Running analyses

Introduction

We're now going to use statscloud to run some analyses.

Running analyses in statscloud is much easier than it is in a lot of other statistics packages. This is because, in other stats packages, you're expected to trawl through dozens of options and tick specific boxes to get the results you want and be able to interpret everything in the output correctly with very little context. This can understandably be quite overwhelming for students who are still quite new to statistics so, in StatsCloud, running analyses is much simpler.

To run an analysis in StatsCloud, all you need to do is select the variables you want in your test. Once you've done this, statscloud can select the most appropriate test for you and display your results in an output you can explore and interactive with. The best way of showing this is to actually experience it yourself, so let's give it a go.

Running an analyses

We'll jump straight in with our Marvel movies data set. Here, we have a list of movies from each of the four phases in the Marvel Cinematic universe, along with their IMDb ratings and Worldwide Gross statistics. One thing we may want to look at here is whether the average IMDb rating is significantly different across the four phases.

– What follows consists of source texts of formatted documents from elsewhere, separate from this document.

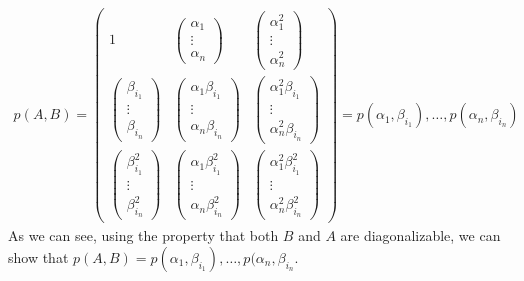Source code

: \begin{gather*}
p(A,B) =  \left( \begin{array}{ccc}
1 & \left( \begin{array}{c} \alpha_1 \\ \vdots \\ \alpha_n \end{array} \right) & \left( \begin{array}{c} \alpha_1^2 \\ \vdots \\ \alpha_n^2 \end{array} \right) \\
\left( \begin{array}{c} \beta_{i_1} \\ \vdots \\ \beta_{i_n} \end{array} \right) & \left( \begin{array}{c} \alpha_1 \beta_{i_1} \\ \vdots \\ \alpha_n \beta_{i_n} \end{array} \right) & \left( \begin{array}{c} \alpha_1^2 \beta_{i_1} \\ \vdots \\ \alpha_n^2 \beta_{i_n} \end{array} \right)  \\
\left( \begin{array}{c} \beta_{i_1}^2 \\ \vdots \\ \beta_{i_n}^2 \end{array} \right)&
\left( \begin{array}{c} \alpha_1 \beta_{i_1}^2 \\ \vdots \\ \alpha_n \beta_{i_n}^2 \end{array} \right) & \left( \begin{array}{c} \alpha_1^2 \beta_{i_1}^2 \\ \vdots \\ \alpha_n^2 \beta_{i_n}^2 \end{array} \right)
\end{array} \right) =
p(\alpha_1,\beta_{i_1}) , \ldots , p(\alpha_n,\beta_{i_n} )
\end{gather*}
As we can see, using the property that both $B$ and $A$ are diagonalizable, we can show that $p(A,B) = p(\alpha_1,\beta_{i_1}) , \ldots , p(\alpha_n,\beta_{i_n} $. 
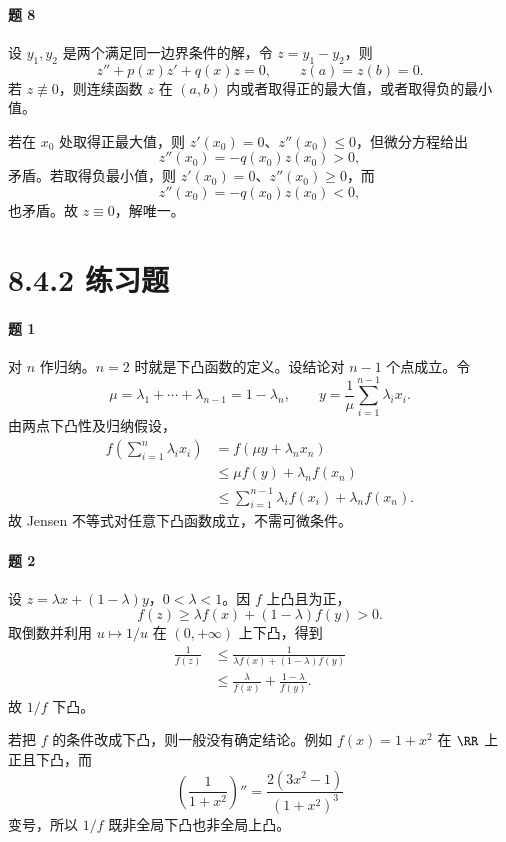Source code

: \paragraph{题 8}
\begin{xsolution}
设 $y_1,y_2$ 是两个满足同一边界条件的解，令 $z=y_1-y_2$，则
\[
  z''+p(x)z'+q(x)z=0,
  \qquad z(a)=z(b)=0.
\]
若 $z\not\equiv0$，则连续函数 $z$ 在 $(a,b)$ 内或者取得正的最大值，或者取得负的最小值。

若在 $x_0$ 处取得正最大值，则 $z'(x_0)=0$、$z''(x_0)\le0$，但微分方程给出
\[
  z''(x_0)=-q(x_0)z(x_0)>0,
\]
矛盾。若取得负最小值，则 $z'(x_0)=0$、$z''(x_0)\ge0$，而
\[
  z''(x_0)=-q(x_0)z(x_0)<0,
\]
也矛盾。故 $z\equiv0$，解唯一。
\end{xsolution}

\section*{8.4.2 练习题}

\paragraph{题 1}
\begin{xsolution}
对 $n$ 作归纳。$n=2$ 时就是下凸函数的定义。设结论对 $n-1$ 个点成立。令
\[
  \mu=\lambda_1+\cdots+\lambda_{n-1}=1-\lambda_n,
  \qquad
  y=\frac1\mu\sum_{i=1}^{n-1}\lambda_i x_i.
\]
由两点下凸性及归纳假设，
\begin{align*}
  f\left(\sum_{i=1}^n\lambda_i x_i\right)
  &=f(\mu y+\lambda_nx_n)\\
  &\le \mu f(y)+\lambda_nf(x_n)\\
  &\le \sum_{i=1}^{n-1}\lambda_i f(x_i)+\lambda_nf(x_n).
\end{align*}
故 Jensen 不等式对任意下凸函数成立，不需可微条件。
\end{xsolution}

\paragraph{题 2}
\begin{xsolution}
设 $z=\lambda x+(1-\lambda)y$，$0<\lambda<1$。因 $f$ 上凸且为正，
\[
  f(z)\ge \lambda f(x)+(1-\lambda)f(y)>0.
\]
取倒数并利用 $u\mapsto1/u$ 在 $(0,+\infty)$ 上下凸，得到
\begin{align*}
  \frac1{f(z)}
  &\le\frac1{\lambda f(x)+(1-\lambda)f(y)}\\
  &\le\frac\lambda{f(x)}+\frac{1-\lambda}{f(y)}.
\end{align*}
故 $1/f$ 下凸。

若把 $f$ 的条件改成下凸，则一般没有确定结论。例如 $f(x)=1+x^2$ 在 $\RR$ 上正且下凸，而
\[
  \left(\frac1{1+x^2}\right)''
  =\frac{2(3x^2-1)}{(1+x^2)^3}
\]
变号，所以 $1/f$ 既非全局下凸也非全局上凸。
\end{xsolution}

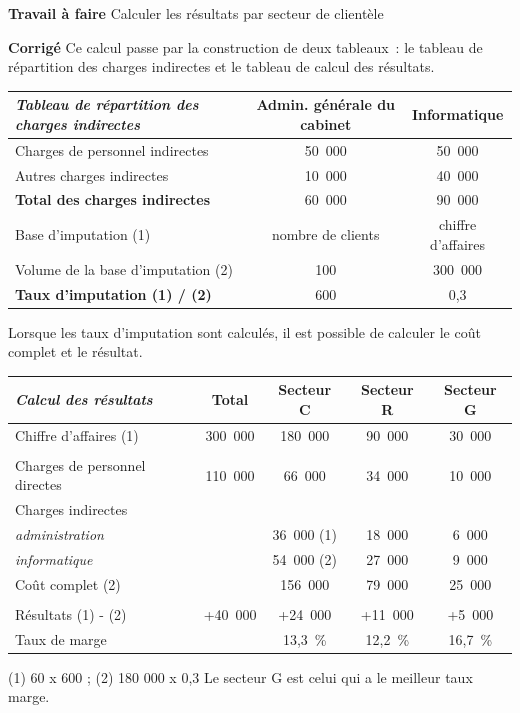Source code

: \documentclass[oneside]{kaobook}
\begin{document}
\textbf{Travail à faire}
Calculer les résultats par secteur de clientèle

\textbf{Corrigé}
Ce calcul passe par la construction de deux tableaux : le tableau de répartition des charges indirectes et le tableau de calcul des résultats.
\begin{center}
\sidenotesize
\begin{tabular}{l c c}
\emph{Tableau de répartition des charges indirectes} & Admin. générale du cabinet & Informatique\\
\hline
Charges de personnel indirectes & 50 000 & 50 000\\
Autres charges indirectes & 10 000 & 40 000\\
\textbf{Total des charges indirectes} & 60 000 & 90 000\\
Base d'imputation (1) & nombre de clients & chiffre d'affaires\\
Volume de la base d'imputation (2) & 100 & 300 000\\
\textbf{Taux d'imputation (1) / (2)} & 600 & 0,3\\
\end{tabular}
\end{center}

Lorsque les taux d'imputation sont calculés, il est possible de calculer le coût complet et le résultat.
\begin{center}
\sidenotesize
\begin{tabular}{l c c c c}
\emph{Calcul des résultats} & Total & Secteur C & Secteur R & Secteur G\\
\hline
Chiffre d'affaires (1) & 300 000 & 180 000 & 90 000 & 30 000\\
 &  &  &  & \\
Charges de personnel directes & 110 000 & 66 000 & 34 000 & 10 000\\
Charges indirectes &  &  &  & \\
\emph{administration} &  & 36 000 (1) & 18 000 & 6 000\\
\emph{informatique} &  & 54 000 (2) & 27 000 & 9 000\\
Coût complet (2) &  & 156 000 & 79 000 & 25 000\\
 &  &  &  & \\
Résultats (1) - (2) & +40 000 & +24 000 & +11 000 & +5 000\\
Taux de marge &  & 13,3 \% & 12,2 \% & 16,7 \%\\
\end{tabular}
\end{center}
(1) 60 x 600 ; (2) 180 000 x 0,3
Le secteur G est celui qui a le meilleur taux marge.
\end{document}
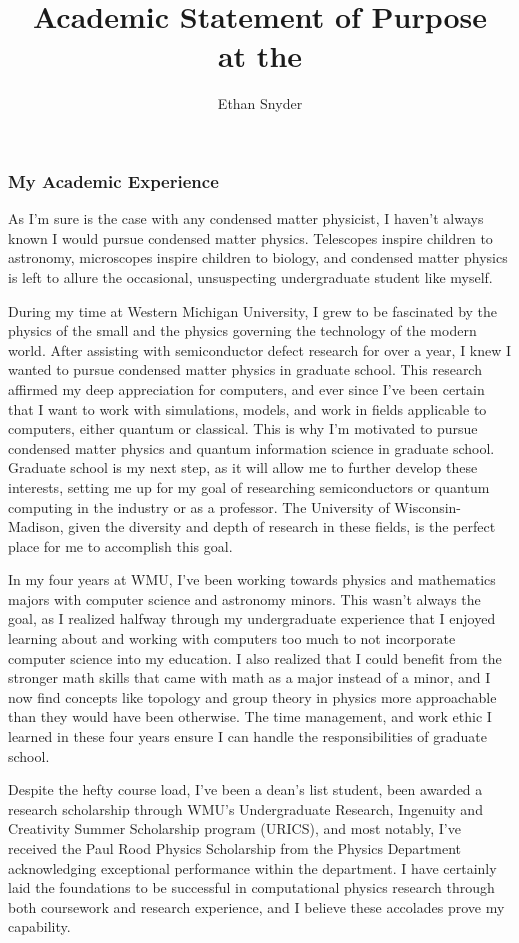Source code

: \documentclass[11pt]{article}
\title{\vspace{-5em}Academic Statement of Purpose\\
	\large \dept{} at the \school{}}
\author{Ethan Snyder}
\date{}
\newcommand{\school}{University of Wisconsin-Madison}
\begin{document}
\maketitle
\subsubsection*{My Academic Experience}
As I'm sure is the case with any condensed matter physicist, I haven't always known I would pursue condensed matter physics. Telescopes inspire children to astronomy, microscopes inspire children to biology, and condensed matter physics is left to allure the occasional, unsuspecting undergraduate student like myself.

During my time at Western Michigan University, I grew to be fascinated by the physics of the small and the physics governing the technology of the modern world. After assisting with semiconductor defect research for over a year, I knew I wanted to pursue condensed matter physics in graduate school. This research affirmed my deep appreciation for computers, and ever since I've been certain that I want to work with simulations, models, and work in fields applicable to computers, either quantum or classical. This is why I'm motivated to pursue condensed matter physics and quantum information science in graduate school. Graduate school is my next step, as it will allow me to further develop these interests, setting me up for my goal of researching semiconductors or quantum computing in the industry or as a professor. The \school{}, given the diversity and depth of research in these fields, is the perfect place for me to accomplish this goal.

In my four years at WMU, I've been working towards physics and mathematics majors with computer science and astronomy minors. This wasn't always the goal, as I realized halfway through my undergraduate experience that I enjoyed learning about and working with computers too much to not incorporate computer science into my education. I also realized that I could benefit from the stronger math skills that came with math as a major instead of a minor, and I now find concepts like topology and group theory in physics more approachable than they would have been otherwise. The time management, and work ethic I learned in these four years ensure I can handle the responsibilities of graduate school.

Despite the hefty course load, I've been a dean's list student, been awarded a research scholarship through WMU's Undergraduate Research, Ingenuity and Creativity Summer Scholarship program (URICS), and most notably, I've received the Paul Rood Physics Scholarship from the Physics Department acknowledging exceptional performance within the department. I have certainly laid the foundations to be successful in computational physics research through both coursework and research experience, and I believe these accolades prove my capability.
\end{document}
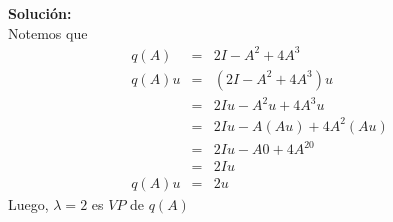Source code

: \documentclass[12pt]{article}
\newenvironment{solucion}
{\begin{mdframed}[backgroundcolor=black!10]
		{\bf Solución:}\\
	}
	{
	\end{mdframed}
}
\newenvironment{preguntas}
{\begin{enumerate}\itemsep12pt
	}
	{
	\end{enumerate}
}
\begin{document}
\begin{preguntas}
\begin{solucion}
		Notemos que
		$$\begin{array}{lcl}
		q(A) & = & 2I - A^2 + 4A^3\\
		q(A) u & = & (2I - A^2 + 4A^3)u\\
		& = & 2Iu - A^2u + 4A^3u \\
		& = & 2Iu - A(Au) + 4A^2(Au) \\
		& = & 2Iu - A0 + 4A^20 \\
		& = & 2Iu \\
		q(A) u & = & 2u
		\end{array}$$
		Luego, $\lambda = 2 $ es $VP$ de $q(A)$
\end{solucion}
\end{preguntas}
\end{document}
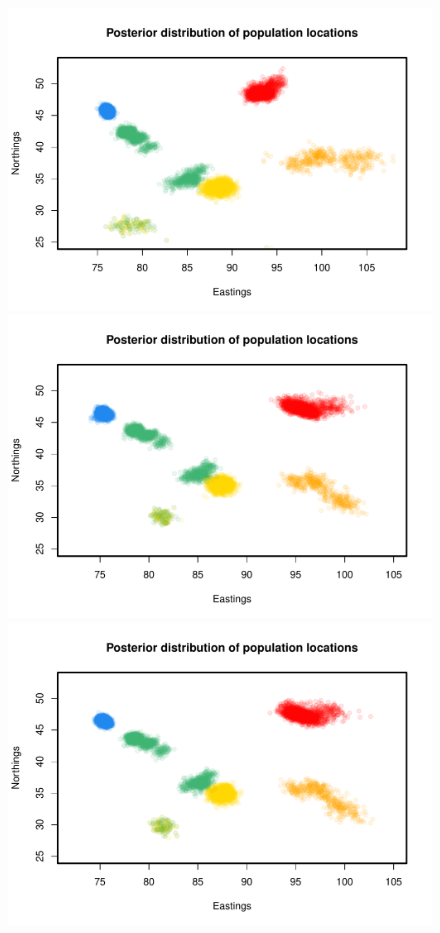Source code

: \documentclass[10pt,letterpaper]{article}
\begin{document}
\begin{figure}
	\centering
			{\includegraphics[height=.3\textheight]{../figs/warblers/warb_inds_ad_post_map_randpr2.pdf}}
			{\includegraphics[height=.3\textheight]{../figs/warblers/warb_inds_ad_post_map_realpr1.pdf}}
			{\includegraphics[height=.3\textheight]{../figs/warblers/warb_inds_ad_post_map_realpr2.pdf}}

\end{figure}
\end{document}
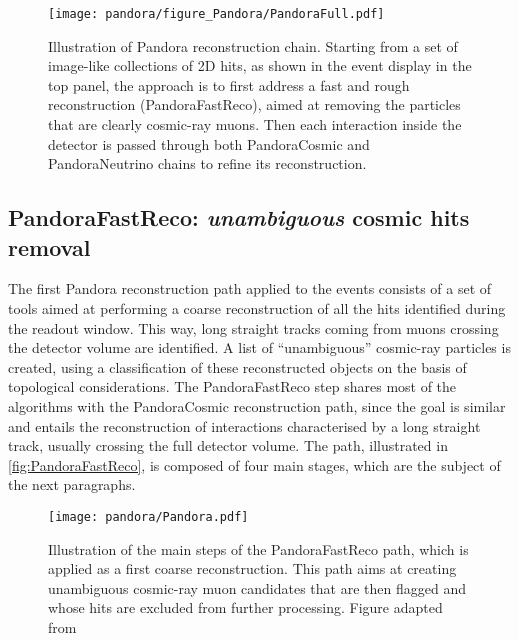\begin{figure}[p]
    \centering
    \texttt{[image: pandora/figure\_Pandora/PandoraFull.pdf]}
    \caption[Overview of Pandora reconstruction chain]{Illustration of Pandora reconstruction chain. Starting from a set of image-like collections of 2D hits, as shown in the event display in the top panel, the approach is to first address a fast and rough reconstruction (PandoraFastReco), aimed at removing the particles that are clearly cosmic-ray muons. Then each interaction inside the detector is passed through both PandoraCosmic and PandoraNeutrino chains to refine its reconstruction. }
    \label{fig:pandora}
\end{figure}

\subsection{PandoraFastReco: \emph{unambiguous} cosmic hits removal} \label{sec:fast_reco}

The first Pandora reconstruction path applied to the events consists of a set of tools aimed at performing a coarse reconstruction of all the hits identified during the readout window. This way, long straight tracks coming from muons crossing the detector volume are identified. A list of ``unambiguous'' cosmic-ray particles is created, using a classification of these reconstructed objects on the basis of topological considerations. The PandoraFastReco step shares most of the algorithms with the PandoraCosmic reconstruction path, since the goal is similar and entails the reconstruction of interactions characterised by a long straight track, usually crossing the full detector volume. The path, illustrated in \autoref{fig:PandoraFastReco}, is composed of four main stages, which are the subject of the next paragraphs. 

\begin{figure}
    \centering
    \texttt{[image: pandora/Pandora.pdf]}
    \caption[PandoraFastReco path illustration]{Illustration of the main steps of the PandoraFastReco path, which is applied as a first coarse reconstruction. This path aims at creating unambiguous cosmic-ray muon candidates that are then flagged and whose hits are excluded from further processing. Figure adapted from \cite{MicroBooNE:2017xvs}}
    \label{fig:PandoraFastReco}
\end{figure}

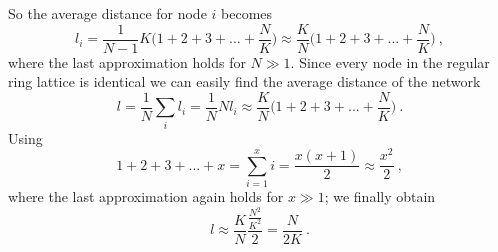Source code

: \documentclass[11 pt , letterpaper , twoside , openright]{book}
\begin{document}
So the average distance for node $i$ becomes \cite{chap9}
\begin{equation}
	l_i = \frac{1}{N-1} K \bigg(1 + 2 + 3 + ... + \frac{N}{K} \bigg) \approx \frac{K}{N} \bigg(1 + 2 + 3 + ... + \frac{N}{K} \bigg) \ ,
\end{equation}
where the last approximation holds for $N \gg 1$. Since every node in the regular ring lattice is identical we can easily find the average distance of the network \cite{chap9}
\begin{equation}
	l = \frac{1}{N} \sum_i l_i = \frac{1}{N} N l_i \approx \frac{K}{N} \bigg(1 + 2 + 3 + ... + \frac{N}{K} \bigg) \ .
\end{equation}
Using \cite{chap9}
\begin{equation}
	1 + 2+ 3 +...+ x = \sum_{i = 1}^x i = \frac{x(x+1)}{2} \approx \frac{x^2}{2} \ ,
\end{equation}
where the last approximation again holds for $x \gg 1$; we finally obtain \cite{chap9}
\begin{equation}
	l \approx \frac{K}{N} \frac{\frac{N^2}{K^2}}{2} = \frac{N}{2K} \ .
\end{equation}

\newpage
\backmatter

\pagestyle{plain}

\end{document}
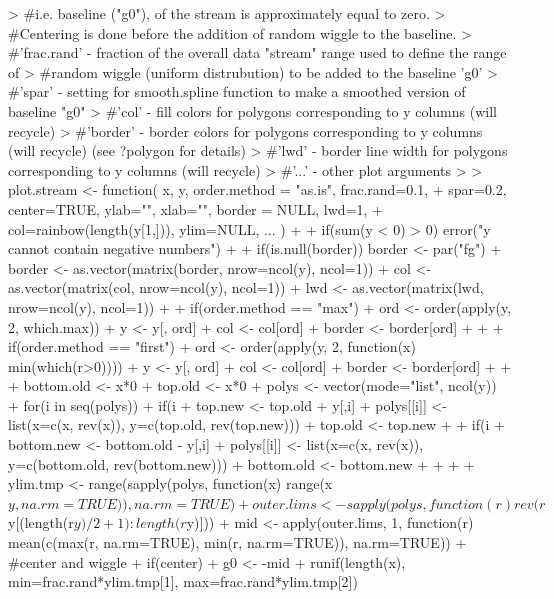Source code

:\documentclass[11pt]{article}
\begin{document}
\begin{Schunk}
\begin{Sinput}
{> #i.e. baseline ("g0"), of the stream is approximately equal to zero.
> #Centering is done before the addition of random wiggle to the baseline.
> #'frac.rand' - fraction of the overall data "stream" range used to define the range of
> #random wiggle (uniform distrubution) to be added to the baseline 'g0'
> #'spar' - setting for smooth.spline function to make a smoothed version of baseline "g0"
> #'col' - fill colors for polygons corresponding to y columns (will recycle)
> #'border' - border colors for polygons corresponding to y columns (will recycle) (see ?polygon for details)
> #'lwd' - border line width for polygons corresponding to y columns (will recycle)
> #'...' - other plot arguments
>  
> plot.stream <- function( x, y, order.method = "as.is", frac.rand=0.1,
+                         spar=0.2, center=TRUE, ylab="", xlab="", border = NULL, lwd=1,
+                         col=rainbow(length(y[1,])), ylim=NULL, ...  ){
+     
+     if(sum(y < 0) > 0) error("y cannot contain negative numbers")
+     
+     if(is.null(border)) border <- par("fg")
+     border <- as.vector(matrix(border, nrow=ncol(y), ncol=1))
+     col <- as.vector(matrix(col, nrow=ncol(y), ncol=1))
+     lwd <- as.vector(matrix(lwd, nrow=ncol(y), ncol=1))
+     
+     if(order.method == "max") {
+         ord <- order(apply(y, 2, which.max))
+         y <- y[, ord]
+         col <- col[ord]
+         border <- border[ord]
+     }
+     
+     if(order.method == "first") {
+ 	ord <- order(apply(y, 2, function(x) min(which(r>0))))
+         y <- y[, ord]
+         col <- col[ord]
+         border <- border[ord]
+     }
+     
+     bottom.old <- x*0
+     top.old <- x*0
+     polys <- vector(mode="list", ncol(y))
+     for(i in seq(polys)){
+         if(i %
+             top.new <- top.old + y[,i]
+             polys[[i]] <- list(x=c(x, rev(x)), y=c(top.old, rev(top.new)))
+             top.old <- top.new
+         }
+         if(i %
+             bottom.new <- bottom.old - y[,i]
+             polys[[i]] <- list(x=c(x, rev(x)), y=c(bottom.old, rev(bottom.new)))
+             bottom.old <- bottom.new
+         }
+ }
+  
+     ylim.tmp <- range(sapply(polys, function(x) range(x$y, na.rm=TRUE)), na.rm=TRUE)
+     outer.lims <- sapply(polys, function(r) rev(r$y[(length(r$y)/2+1):length(r$y)]))
+     mid <- apply(outer.lims, 1, function(r) mean(c(max(r, na.rm=TRUE), min(r, na.rm=TRUE)), na.rm=TRUE))
+                                         #center and wiggle
+     if(center) {
+         g0 <- -mid + runif(length(x), min=frac.rand*ylim.tmp[1], max=frac.rand*ylim.tmp[2])
}
\end{Sinput}
\end{Schunk}
\end{document}
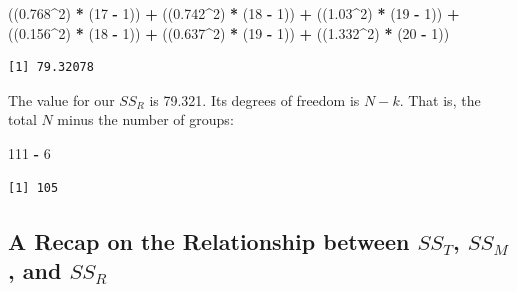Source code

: \documentclass[
  11pt,
]{book}
\newenvironment{Shaded}{\begin{snugshade}}{\end{snugshade}}
\newcommand{\DecValTok}[1]{\textcolor[rgb]{0.06,0.06,0.06}{#1}}
\newcommand{\FloatTok}[1]{\textcolor[rgb]{0.06,0.06,0.06}{#1}}
\newcommand{\NormalTok}[1]{#1}
\newcommand{\SpecialCharTok}[1]{\textcolor[rgb]{0.43,0.43,0.43}{\textbf{#1}}}
\begin{document}
\begin{Shaded}
\begin{Highlighting}[]
\NormalTok{((}\FloatTok{0.768}\SpecialCharTok{\^{}}\DecValTok{2}\NormalTok{) }\SpecialCharTok{*}\NormalTok{ (}\DecValTok{17} \SpecialCharTok{{-}} \DecValTok{1}\NormalTok{)) }\SpecialCharTok{+}\NormalTok{ ((}\FloatTok{0.742}\SpecialCharTok{\^{}}\DecValTok{2}\NormalTok{) }\SpecialCharTok{*}\NormalTok{ (}\DecValTok{18} \SpecialCharTok{{-}} \DecValTok{1}\NormalTok{)) }\SpecialCharTok{+}\NormalTok{ ((}\FloatTok{1.03}\SpecialCharTok{\^{}}\DecValTok{2}\NormalTok{) }\SpecialCharTok{*}\NormalTok{ (}\DecValTok{19} \SpecialCharTok{{-}} \DecValTok{1}\NormalTok{)) }\SpecialCharTok{+}
\NormalTok{    ((}\FloatTok{0.156}\SpecialCharTok{\^{}}\DecValTok{2}\NormalTok{) }\SpecialCharTok{*}\NormalTok{ (}\DecValTok{18} \SpecialCharTok{{-}} \DecValTok{1}\NormalTok{)) }\SpecialCharTok{+}\NormalTok{ ((}\FloatTok{0.637}\SpecialCharTok{\^{}}\DecValTok{2}\NormalTok{) }\SpecialCharTok{*}\NormalTok{ (}\DecValTok{19} \SpecialCharTok{{-}} \DecValTok{1}\NormalTok{)) }\SpecialCharTok{+}\NormalTok{ ((}\FloatTok{1.332}\SpecialCharTok{\^{}}\DecValTok{2}\NormalTok{) }\SpecialCharTok{*}\NormalTok{ (}\DecValTok{20} \SpecialCharTok{{-}}
    \DecValTok{1}\NormalTok{))}
\end{Highlighting}
\end{Shaded}

\begin{verbatim}
[1] 79.32078
\end{verbatim}

The value for our \(SS_R\) is 79.321. Its degrees of freedom is \(N - k\). That is, the total \(N\) minus the number of groups:

\begin{Shaded}
\begin{Highlighting}[]
\DecValTok{111} \SpecialCharTok{{-}} \DecValTok{6}
\end{Highlighting}
\end{Shaded}

\begin{verbatim}
[1] 105
\end{verbatim}

\hypertarget{a-recap-on-the-relationship-between-ss_t-ss_m-and-ss_r}{%
\subsection{\texorpdfstring{A Recap on the Relationship between \(SS_T\), \(SS_M\), and \(SS_R\)}{A Recap on the Relationship between SS\_T, SS\_M, and SS\_R}}\label{a-recap-on-the-relationship-between-ss_t-ss_m-and-ss_r}}
\end{document}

To do this, just click on the "Analyes" tab and Run your first analysis. From here you'll see a list of tests we can perform. You'll notice that a few of them are 'greyed out' (because statscloud filters out all the analyses we can't do with our current data set). All the tests we can do are here, and the one we actually want to do is the One-way ANOVA (Independent), but let's pretend we don't know that. Let's pretend that all we know is that we want to compare differences between some groups. We do that by simply clicking on the column heading "Differences" and, when we do, we're able to select our variables for the test.

To run the analysis, all we need to do is select the 'Grouping variable' and the 'Measured variable'. You'll notice here that statscloud only includes the variables we can pick in each box. So, in the 'Grouping variable' box, we only see our (one) categorical variable (Phase) and, in the 'Measured variable', we see our other two, numeric variables. This makes selecting variables for our test really simple. To see how IMDb ratings differ by Phase, we simply select Phase as our grouping variable and IMDb rating as our measured variable. That's it!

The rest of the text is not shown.